WHAT TO PRODUCE:
All that is needed is the run of lines from the top of the entries to the line with "with a bunch", that line included, repeated exactly and free of pictures.

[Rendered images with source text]
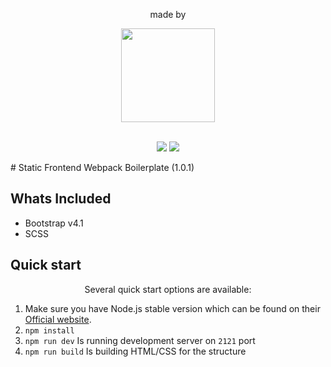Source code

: <div align="center">
 <p>made by</p>
        <a href="http://www.21joint.com"><img width="150" height="auto" src="https://rawgit.com/21joint/dnv-header/header_raw/21logo2.svg"></a>
</div>
<p align="center">
<br>
    <img src="https://img.shields.io/github/issues/21joint/gs-webpack.svg">
    <img src="https://img.shields.io/github/license/21joint/gs-webpack.svg">
</p>
# Static Frontend Webpack Boilerplate (1.0.1)


## Whats Included

- Bootstrap v4.1
- SCSS

## Quick start

<p align="center">Several quick start options are available:</p>

1. Make sure you have Node.js stable version which can be found on their [Official website](https://nodejs.org).
2. `npm install`
3. `npm run dev` Is running development server on `2121` port
4. `npm run build` Is building HTML/CSS for the structure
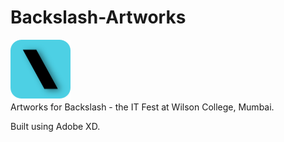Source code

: # Backslash-Artworks
<img src="https://github.com/Denzil31/Backslash-Artworks/blob/master/Icon.png" height="96" width="96"><br>
Artworks for Backslash - the IT Fest at Wilson College, Mumbai.

Built using Adobe XD.
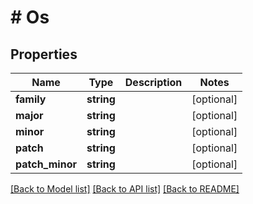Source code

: # # Os

## Properties

Name | Type | Description | Notes
------------ | ------------- | ------------- | -------------
**family** | **string** |  | [optional]
**major** | **string** |  | [optional]
**minor** | **string** |  | [optional]
**patch** | **string** |  | [optional]
**patch_minor** | **string** |  | [optional]

[[Back to Model list]](../../README.md#models) [[Back to API list]](../../README.md#endpoints) [[Back to README]](../../README.md)
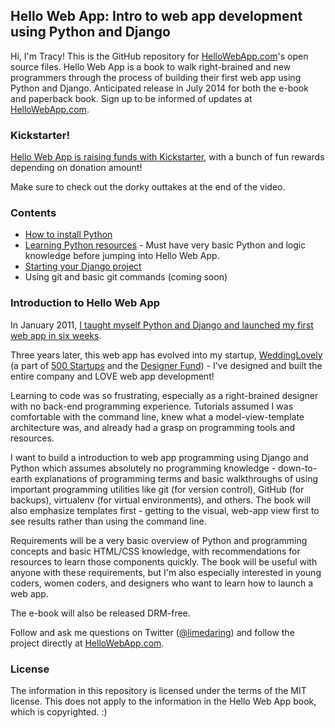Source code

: ## Hello Web App: Intro to web app development using Python and Django

Hi, I'm Tracy! This is the GitHub repository for [HelloWebApp.com](http://hellowebapp.com)'s open source files. Hello Web App is a book to walk right-brained and new programmers through the process of building their first web app using Python and Django. Anticipated release in July 2014 for both the  e-book and paperback book. Sign up to be informed of updates at [HelloWebApp.com](http://hellowebapp.com).

### Kickstarter!

[Hello Web App is raising funds with
Kickstarter](https://www.kickstarter.com/projects/1868398473/hello-web-app-intro-to-building-web-apps-with-djan),
with a bunch of fun rewards depending on donation amount!

Make sure to check out the dorky outtakes at the end of the video.

### Contents

* [How to install Python](https://github.com/limedaring/HelloWebApp/tree/master/installation-instructions)
* [Learning Python resources](https://github.com/limedaring/HelloWebApp/tree/master/python-tips) - Must have very basic Python and logic knowledge before jumping into Hello Web App.
* [Starting your Django project](https://github.com/limedaring/HelloWebApp/blob/master/installation-instructions/starting-your-project.md)
* Using git and basic git commands (coming soon)

### Introduction to Hello Web App 

In January 2011, [I taught myself Python and Django and launched my first web app in six weeks](http://www.limedaring.com/im-a-designer-who-learned-django-and-launched-her-first-webapp-in-6-weeks/).

Three years later, this web app has evolved into my startup, [WeddingLovely](http://weddinglovely.com) (a part of [500 Startups](http://500.co) and the [Designer Fund](http://designerfund.com)) - I've designed and built the entire company and LOVE web app development!

Learning to code was so frustrating, especially as a right-brained designer with no back-end programming experience. Tutorials assumed I was comfortable with the command line, knew what a model-view-template architecture was, and already had a grasp on programming tools and resources. 

I want to build a introduction to web app programming using Django and Python which assumes absolutely no programming knowledge - down-to-earth explanations of programming terms and basic walkthroughs of using important programming utilities like git (for version control), GitHub (for backups), virtualenv (for virtual environments), and others. The book will also emphasize templates first - getting to the visual, web-app view first to see results rather than using the command line.

Requirements will be a very basic overview of Python and programming concepts and basic HTML/CSS knowledge, with recommendations for resources to learn those components quickly. The book will be useful with anyone with these requirements, but I'm also especially interested in young coders, women coders, and designers who want to learn how to launch a web app.

The e-book will also be released DRM-free.

Follow and ask me questions on Twitter ([@limedaring](http://twitter.com/limedaring)) and follow the project directly at [HelloWebApp.com](http://hellowebapp.com).

### License

The information in this repository is licensed under the terms of the MIT
license. This does not apply to the information in the Hello Web App book, which
is copyrighted. :)
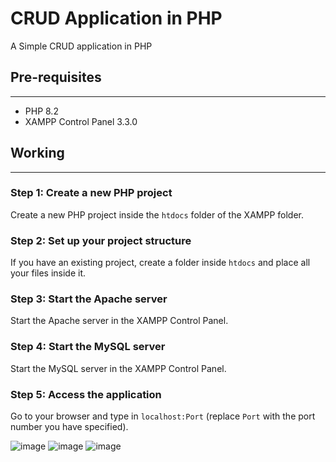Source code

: # CRUD Application in PHP
A Simple CRUD application in PHP

## Pre-requisites
---------------

* PHP 8.2
* XAMPP Control Panel 3.3.0

## Working
---------

### Step 1: Create a new PHP project

Create a new PHP project inside the `htdocs` folder of the XAMPP folder.

### Step 2: Set up your project structure

If you have an existing project, create a folder inside `htdocs` and place all your files inside it.

### Step 3: Start the Apache server

Start the Apache server in the XAMPP Control Panel.

### Step 4: Start the MySQL server

Start the MySQL server in the XAMPP Control Panel.

### Step 5: Access the application

Go to your browser and type in `localhost:Port` (replace `Port` with the port number you have specified).
 
 ![image](https://github.com/user-attachments/assets/ffaeac70-39b5-41de-9159-f302fbbd1a63)
![image](https://github.com/user-attachments/assets/18416b79-fba6-406e-bdaa-e3925e8bea5d)
![image](https://github.com/user-attachments/assets/54512d1a-d026-4f17-84a9-d0bf57083b44)

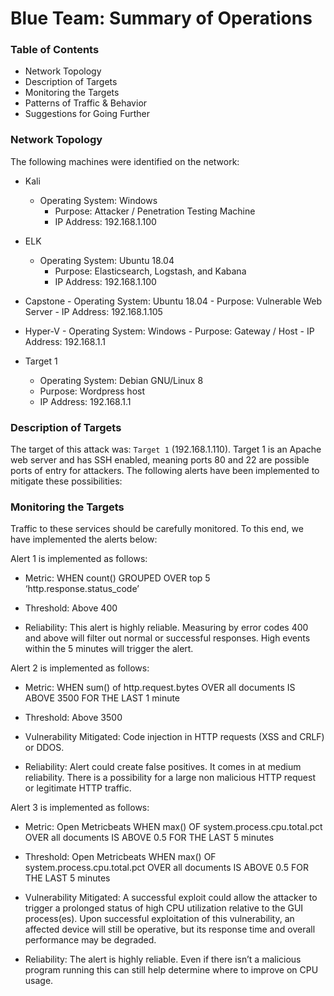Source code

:# Blue Team: Summary of Operations
 

### Table of Contents

- Network Topology
- Description of Targets
- Monitoring the Targets
- Patterns of Traffic & Behavior
- Suggestions for Going Further


### Network Topology

The following machines were identified on the network:
- Kali
  - Operating System: Windows
  	  - Purpose: Attacker / Penetration Testing Machine
 	   - IP Address: 192.168.1.100

- ELK
  - Operating System: Ubuntu 18.04
 	  - Purpose: Elasticsearch, Logstash, and Kabana
 	  - IP Address: 192.168.1.100

- Capstone
  	  - Operating System: Ubuntu 18.04
 	  - Purpose: Vulnerable Web Server
  	  - IP Address: 192.168.1.105

- Hyper-V
  	  - Operating System: Windows
  	  - Purpose: Gateway / Host
 	   - IP Address: 192.168.1.1


- Target 1
  	- Operating System: Debian GNU/Linux 8
  	- Purpose: Wordpress host
  	- IP Address: 192.168.1.1



### Description of Targets
The target of this attack was: `Target 1` (192.168.1.110).
Target 1 is an Apache web server and has SSH enabled, meaning ports 80 and 22 are possible ports of entry for attackers. The following alerts have been implemented to mitigate these possibilities:


### Monitoring the Targets
Traffic to these services should be carefully monitored. To this end, we have implemented the alerts below:

Alert 1 is implemented as follows:

  - Metric: 
WHEN count() GROUPED OVER top 5 ‘http.response.status_code’

  - Threshold: 
Above 400


 - Reliability: 
   This alert is highly reliable. Measuring by error codes 400 and above will filter out normal or successful responses. High events within the 5 minutes will trigger the alert.


Alert 2 is implemented as follows:

 - Metric: 
    WHEN sum() of http.request.bytes OVER all documents
    IS ABOVE 3500 FOR THE LAST 1 minute
 
 
 - Threshold:
    Above 3500
    
    
    
 - Vulnerability Mitigated: 
    Code injection in HTTP requests (XSS and CRLF) or DDOS.



 - Reliability:
    Alert could create false positives. It comes in at medium reliability. 
    There is a possibility for a large non malicious HTTP request or legitimate HTTP traffic.




Alert 3 is implemented as follows:
 
 - Metric: 
    Open Metricbeats WHEN max() OF system.process.cpu.total.pct
    OVER all documents IS ABOVE 0.5 FOR THE LAST 5 minutes


- Threshold: 
    Open Metricbeats WHEN max() OF system.process.cpu.total.pct 
    OVER all documents IS ABOVE 0.5 FOR THE LAST 5 minutes


- Vulnerability Mitigated:
  A successful exploit could allow the attacker to trigger a prolonged status of high CPU utilization relative to the GUI process(es). Upon successful exploitation of this
  vulnerability, an affected device will still be operative, but its response time and overall performance may be degraded.
  


- Reliability: 
  The alert is highly reliable. Even if there isn’t a malicious program running this can still help determine where to improve on CPU usage.

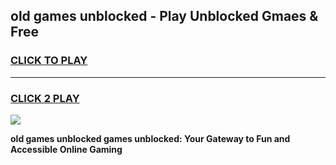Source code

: 
## old games unblocked - Play Unblocked Gmaes & Free
<h3>
<a href="https://news.freeplayer.one?title=old_games_unblocked&ref=16F">CLICK TO PLAY</a></h3>
<hr>

<h3>
<a href="https://news.freeplayer.one?title=old_games_unblocked&ref=16F">CLICK 2 PLAY</a>
  
</h3>

<a href="https://news.freeplayer.one?title=old_games_unblocked&ref=16F/"><img src="https://clearcache.store/games.png"></a>


**old games unblocked games unblocked: Your Gateway to Fun and Accessible Online Gaming**

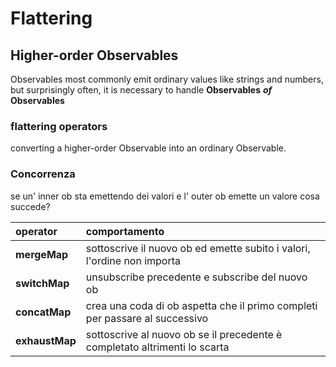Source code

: # Flattering

## Higher-order Observables

Observables most commonly emit ordinary values like strings and numbers, but surprisingly often, it is necessary to handle **Observables** _**of**_ **Observables**

### flattering operators

converting a higher-order Observable into an ordinary Observable.

### Concorrenza

se un' inner ob sta emettendo dei valori e l' outer ob emette un valore cosa succede?

| operator | comportamento |
| :--- | :--- |
| **mergeMap** | sottoscrive il nuovo ob ed emette subito i valori, l'ordine non importa |
| **switchMap** | unsubscribe precedente e subscribe del nuovo ob |
| **concatMap** | crea una coda di ob aspetta che il primo completi per passare al successivo |
| **exhaustMap** | sottoscrive al nuovo ob se il precedente è completato altrimenti lo scarta |

## 

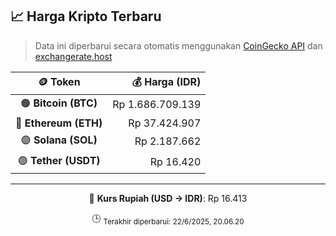 

<!-- HARGA_KRIPTO -->
## 📈 Harga Kripto Terbaru

> Data ini diperbarui secara otomatis menggunakan [CoinGecko API](https://www.coingecko.com/) dan [exchangerate.host](https://exchangerate.host/)

<div align="center">

| 🪙 Token | 💰 Harga (IDR) |
|:------:|---------------:|
| 🟠 **Bitcoin (BTC)**   | Rp 1.686.709.139 |
| 🔵 **Ethereum (ETH)**  | Rp 37.424.907 |
| 🟣 **Solana (SOL)**    | Rp 2.187.662 |
| 🟢 **Tether (USDT)**   | Rp 16.420 |

---

💱 **Kurs Rupiah (USD → IDR)**: Rp 16.413

🕒 <sub>Terakhir diperbarui: 22/6/2025, 20.06.20</sub>

</div>
<!-- /HARGA_KRIPTO -->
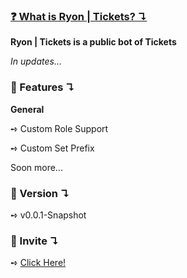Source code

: ### [**❓ What is Ryon | Tickets? ↴**](https://discord.gg/EWKvbB9nj5)
**Ryon | Tickets is a public bot of Tickets**

*In updates...*

### **📖 Features ↴**
**General**

➺ Custom Role Support

➺ Custom Set Prefix

Soon more...

### **🔗 Version ↴**

➺ v0.0.1-Snapshot

### **🔧 Invite ↴**

➺ [Click Here!](https://discord.com/api/oauth2/authorize?client_id=1065770439596572733&permissions=275414854736&scope=bot)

WRITTEN REPLY:
Source code

: <div align="center">
 <p>made by</p>
        <a href="http://www.21joint.com"><img width="150" height="auto" src="https://rawgit.com/21joint/dnv-header/header_raw/21logo2.svg"></a>
</div>
<p align="center">
<br>
    <img src="https://img.shields.io/github/issues/21joint/gs-webpack.svg">
    <img src="https://img.shields.io/github/license/21joint/gs-webpack.svg">
</p>
# Static Frontend Webpack Boilerplate (1.0.1)


## Whats Included

- Bootstrap v4.1
- SCSS

## Quick start

<p align="center">Several quick start options are available:</p>

1. Make sure you have Node.js stable version which can be found on their [Official website](https://nodejs.org).
2. `npm install`
3. `npm run dev` Is running development server on `2121` port
4. `npm run build` Is building HTML/CSS for the structure
Source code

: # Backslash-Artworks
<img src="https://github.com/Denzil31/Backslash-Artworks/blob/master/Icon.png" height="96" width="96"><br>
Artworks for Backslash - the IT Fest at Wilson College, Mumbai.

Built using Adobe XD.
Source code

: # # Os

## Properties

Name | Type | Description | Notes
------------ | ------------- | ------------- | -------------
**family** | **string** |  | [optional]
**major** | **string** |  | [optional]
**minor** | **string** |  | [optional]
**patch** | **string** |  | [optional]
**patch_minor** | **string** |  | [optional]

[[Back to Model list]](../../README.md#models) [[Back to API list]](../../README.md#endpoints) [[Back to README]](../../README.md)
Source code

: ## Hello Web App: Intro to web app development using Python and Django

Hi, I'm Tracy! This is the GitHub repository for [HelloWebApp.com](http://hellowebapp.com)'s open source files. Hello Web App is a book to walk right-brained and new programmers through the process of building their first web app using Python and Django. Anticipated release in July 2014 for both the  e-book and paperback book. Sign up to be informed of updates at [HelloWebApp.com](http://hellowebapp.com).

### Kickstarter!

[Hello Web App is raising funds with
Kickstarter](https://www.kickstarter.com/projects/1868398473/hello-web-app-intro-to-building-web-apps-with-djan),
with a bunch of fun rewards depending on donation amount!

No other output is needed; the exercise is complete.